Vingt-et-un ans déjà que le bonhomme hante le septième art par son génie absurde, une oeuvre démarré tout en nuance avec Nonfilm - tout est dans le titre -, sorte de mise en abyme où le film, tout comme Dupieux, réfléchissait à son propre processus de création.
Et c'est sensiblement vers ce concept même de mise en abyme, rappelant tout autant Réalité et Rubber (avec une pointe de body horror qui cite aussi bien celui-ci que Le Daim), qui nourrit le coeur de son nouvel effort, Incroyable mais vrai, plus où moins articulé autour de l'obsession du temps qui passe et de la distorsion temporelle (avec une maison où les lois qui régissent le continuum espace-temps agissent comme les exceptions - ridicules - qui les confirment).
Copyright Atelier de production Arte France Cinema Versus Production 2022 |
Plus où moins tant une fois que Dupieux a dévoilé ses enjeux aux spectateurs, le récit commence progressivement à se recroqueviller sur lui-même dans une répétitivité, il est vrai partie intégrante de son sens (voire même de son cinéma, ce qui commence sensiblement à se ressentir), qui n'est pas tant là pour jouer avec le décalage de sa distorsion temporelle qu'il éprouve plus que de raison (une première tant il s'avérait bien plus nébuleux sur la structure de ses high concept par le passé), que pour compenser une immobilité évidente, que ses nombreuses digressions comiques et volubiles ne viennent jamais vraiment stimuler.
Une pratique qui n'est pas sans rappeler ce qu'il a expérimenté par le passé, le principe de l'hypertrophie du grotesque que le cinéaste oppose une nouvelle fois ici à une mise en scène toujours aussi sèche et dépourvue de fioritures.
Mais il y a quelque chose qui ne tourne jamais totalement rond dans ce délire inutilement alambiqué, comme si plus que jamais, Dupieux croit si peu en ce qu'il dit qu'il a surchargé son récit et inventé des situations de plus en plus délirantes, jusqu'à perdre en grande partie le contrôle de son entreprise.
Ce qui est dommage tant les enjeux soulevés par son nouvel effort sont peut-être les plus intéressants qu'il ait eu à effleurer ses dernières années, une ébauche de réflexion satirique et foisonnante sur les dérives de la société capitaliste occidentale : confusion volontaire entre humanité et objet/marchandise, vouloir continuellement remplacer ce qui peut être réparé, obsession du temps qui passe, le dictat fou et narcissique du corps (et la quasi-hystérie humaine de vouloir en lisser la moindre ondulation sur les visages), la superposition des genres,...

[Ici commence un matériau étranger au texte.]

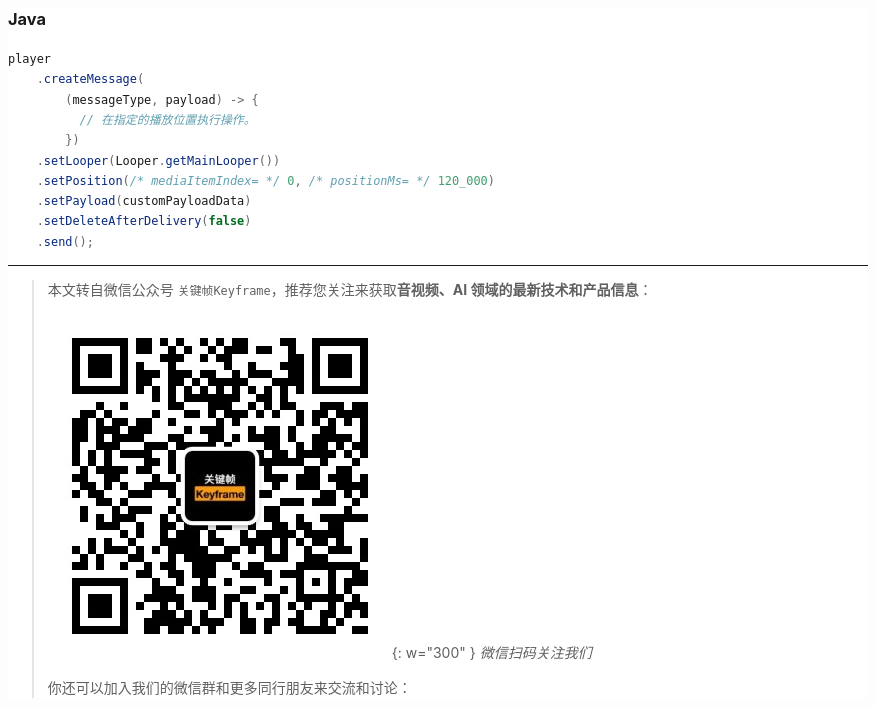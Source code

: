 ### Java

```java
player
    .createMessage(
        (messageType, payload) -> {
          // 在指定的播放位置执行操作。
        })
    .setLooper(Looper.getMainLooper())
    .setPosition(/* mediaItemIndex= */ 0, /* positionMs= */ 120_000)
    .setPayload(customPayloadData)
    .setDeleteAfterDelivery(false)
    .send();
```

---

> 本文转自微信公众号 `关键帧Keyframe`，推荐您关注来获取**音视频、AI 领域的最新技术和产品信息**：
>
>![微信公众号](assets/img/keyframe-mp.jpg){: w="300" }
>_微信扫码关注我们_
>
>你还可以加入我们的微信群和更多同行朋友来交流和讨论：
>
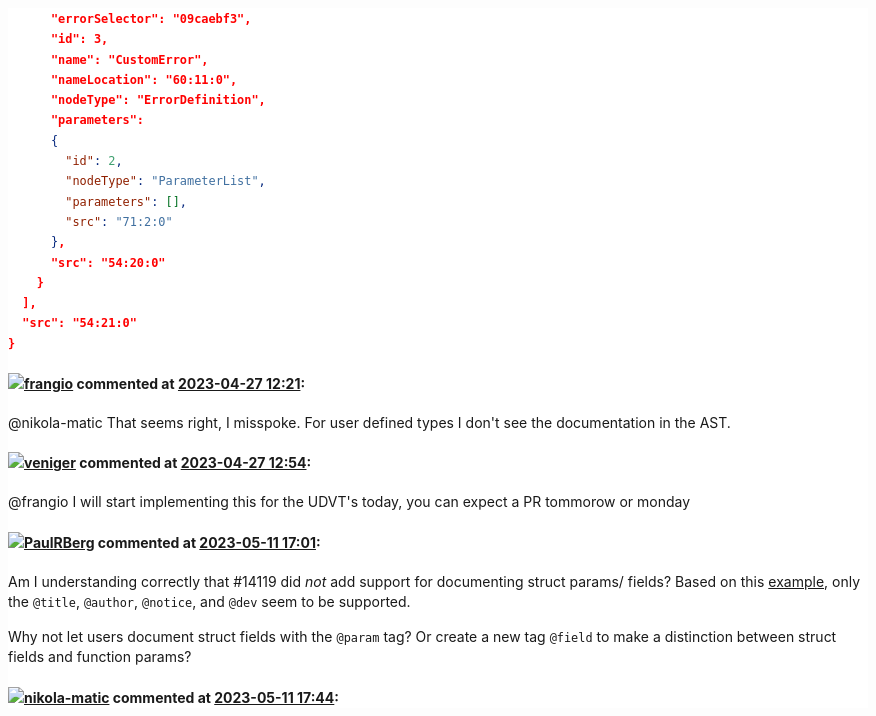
 ```json
      "errorSelector": "09caebf3",
      "id": 3,
      "name": "CustomError",
      "nameLocation": "60:11:0",
      "nodeType": "ErrorDefinition",
      "parameters":
      {
        "id": 2,
        "nodeType": "ParameterList",
        "parameters": [],
        "src": "71:2:0"
      },
      "src": "54:20:0"
    }
  ],
  "src": "54:21:0"
}
```

#### <img src="https://avatars.githubusercontent.com/u/481465?v=4" width="50">[frangio](https://github.com/frangio) commented at [2023-04-27 12:21](https://github.com/ethereum/solidity/issues/12295#issuecomment-1525596182):

@nikola-matic That seems right, I misspoke. For user defined types I don't see the documentation in the AST.

#### <img src="https://avatars.githubusercontent.com/u/34897442?v=4" width="50">[veniger](https://github.com/veniger) commented at [2023-04-27 12:54](https://github.com/ethereum/solidity/issues/12295#issuecomment-1525646247):

@frangio I will start implementing this for the UDVT's today, you can expect a PR tommorow or monday

#### <img src="https://avatars.githubusercontent.com/u/8782666?u=c4845dac7782a38ab29abd9d777d64478bc3af9b&v=4" width="50">[PaulRBerg](https://github.com/PaulRBerg) commented at [2023-05-11 17:01](https://github.com/ethereum/solidity/issues/12295#issuecomment-1544358931):

Am I understanding correctly that #14119 did _not_ add support for documenting struct params/ fields? Based on this [example](https://github.com/veniger/solidity/blob/07def48f4597559f8941a03b46b1c80925b08b9c/test/libsolidity/syntaxTests/natspec/docstring_struct.sol), only the `@title`, `@author`, `@notice`, and `@dev` seem to be supported.

Why not let users document struct fields with the `@param` tag? Or create a new tag `@field` to make a distinction between struct fields and function params?

#### <img src="https://avatars.githubusercontent.com/u/4415530?u=dc3db70e8fbd03f92ca81ee173d57774ce61084d&v=4" width="50">[nikola-matic](https://github.com/nikola-matic) commented at [2023-05-11 17:44](https://github.com/ethereum/solidity/issues/12295#issuecomment-1544426017):
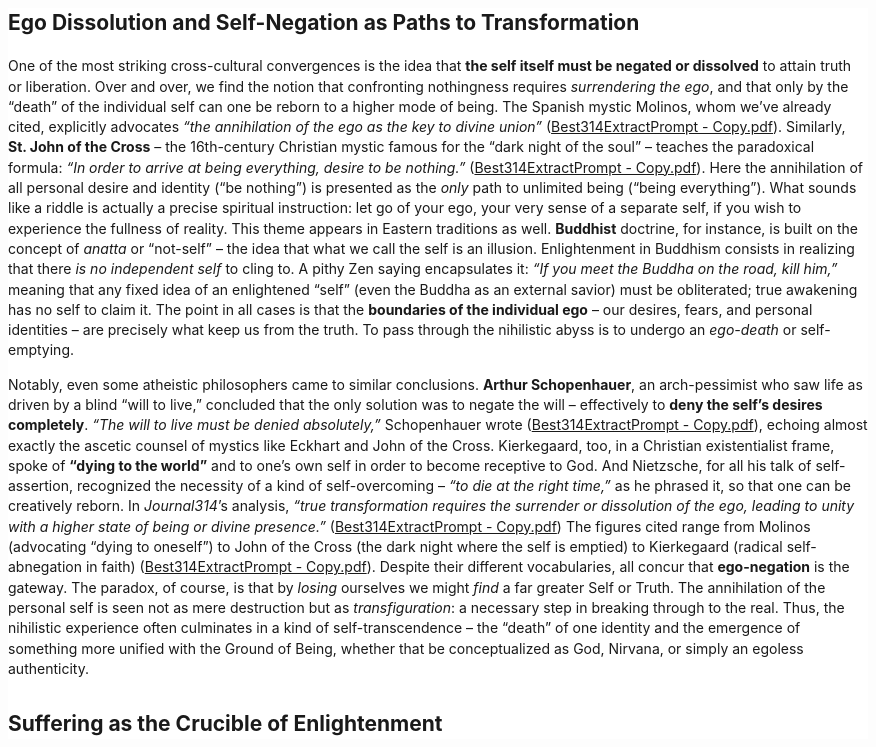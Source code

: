 ## Ego Dissolution and Self-Negation as Paths to Transformation

One of the most striking cross-cultural convergences is the idea that **the self itself must be negated or dissolved** to attain truth or liberation. Over and over, we find the notion that confronting nothingness requires _surrendering the ego_, and that only by the “death” of the individual self can one be reborn to a higher mode of being. The Spanish mystic Molinos, whom we’ve already cited, explicitly advocates _“the annihilation of the ego as the key to divine union”_ ([Best314ExtractPrompt - Copy.pdf](file://file-DRhuCaBnhZyCNbwMguvB7Q#:~:text=holy%20Nothing.%E2%80%9D%20,Context%3A%20This)). Similarly, **St. John of the Cross** – the 16th-century Christian mystic famous for the “dark night of the soul” – teaches the paradoxical formula: _“In order to arrive at being everything, desire to be nothing.”_ ([Best314ExtractPrompt - Copy.pdf](file://file-DRhuCaBnhZyCNbwMguvB7Q#:~:text=suffering.,everything%2C%20desire%20to%20be%20nothing)). Here the annihilation of all personal desire and identity (“be nothing”) is presented as the _only_ path to unlimited being (“being everything”). What sounds like a riddle is actually a precise spiritual instruction: let go of your ego, your very sense of a separate self, if you wish to experience the fullness of reality. This theme appears in Eastern traditions as well. **Buddhist** doctrine, for instance, is built on the concept of _anatta_ or “not-self” – the idea that what we call the self is an illusion. Enlightenment in Buddhism consists in realizing that there _is no independent self_ to cling to. A pithy Zen saying encapsulates it: _“If you meet the Buddha on the road, kill him,”_ meaning that any fixed idea of an enlightened “self” (even the Buddha as an external savior) must be obliterated; true awakening has no self to claim it. The point in all cases is that the **boundaries of the individual ego** – our desires, fears, and personal identities – are precisely what keep us from the truth. To pass through the nihilistic abyss is to undergo an _ego-death_ or self-emptying.

Notably, even some atheistic philosophers came to similar conclusions. **Arthur Schopenhauer**, an arch-pessimist who saw life as driven by a blind “will to live,” concluded that the only solution was to negate the will – effectively to **deny the self’s desires completely**. _“The will to live must be denied absolutely,”_ Schopenhauer wrote ([Best314ExtractPrompt - Copy.pdf](file://file-DRhuCaBnhZyCNbwMguvB7Q#:~:text=Renunciation%20and%20Mysticism%20,%E2%80%9D%20Eckhart%E2%80%99s%20emptying%20of%20the)), echoing almost exactly the ascetic counsel of mystics like Eckhart and John of the Cross. Kierkegaard, too, in a Christian existentialist frame, spoke of **“dying to the world”** and to one’s own self in order to become receptive to God. And Nietzsche, for all his talk of self-assertion, recognized the necessity of a kind of self-overcoming – _“to die at the right time,”_ as he phrased it, so that one can be creatively reborn. In _Journal314_’s analysis, _“true transformation requires the surrender or dissolution of the ego, leading to unity with a higher state of being or divine presence.”_ ([Best314ExtractPrompt - Copy.pdf](file://file-DRhuCaBnhZyCNbwMguvB7Q#:~:text=Core%20Idea%3A%20True%20transformation%20requires,or%20even%20an%20existential%20rebirth)) The figures cited range from Molinos (advocating “dying to oneself”) to John of the Cross (the dark night where the self is emptied) to Kierkegaard (radical self-abnegation in faith) ([Best314ExtractPrompt - Copy.pdf](file://file-DRhuCaBnhZyCNbwMguvB7Q#:~:text=dissolution%20of%20the%20ego%2C%20leading,or%20even%20an%20existential%20rebirth)). Despite their different vocabularies, all concur that **ego-negation** is the gateway. The paradox, of course, is that by _losing_ ourselves we might _find_ a far greater Self or Truth. The annihilation of the personal self is seen not as mere destruction but as _transfiguration_: a necessary step in breaking through to the real. Thus, the nihilistic experience often culminates in a kind of self-transcendence – the “death” of one identity and the emergence of something more unified with the Ground of Being, whether that be conceptualized as God, Nirvana, or simply an egoless authenticity.

## Suffering as the Crucible of Enlightenment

Copyright Atelier de production Arte France Cinema Versus Production 2022 |
Un sentiment étrange pointe alors tout du long le bout de son nez dans cette superficialité ludique et dénuée de toute structure réelle mais étant tout autant excessivement tirée en longueur, comme si le cinéaste aux multiples casquettes avouait presque n'avoir pas grand chose à nous dire tout en ayant, paradoxalement, une vraie volonté de s'inscrire pleinement dans des questionnements contemporains et de caricaturer notre époque déjà bien déglinguée.
Reste que l'on ne s'ennuie jamais vraiment chez Dupieux, même si son mécanisme (comme celui de la verge électronique de Benoît Magimel dans le film) tombe parfois en panne et que la magie se délite dans le dernier tiers, malgré un casting totalement voué à sa cause (Alain Chabat, Léa Drucker et Benoît Magimel sont absolument géniaux).
Et si, au fond, la volonté première du cinéaste était de nous faire ressentir, plus que de nous le dire en un peu moins d'une heure et quart, que nous perdons tous du temps pour rien.
Le symbole incroyable (ultime?) du caractère absurde d'un cinéaste chronophage qui ne cache à aucun moment ses intentions ni son honnêteté.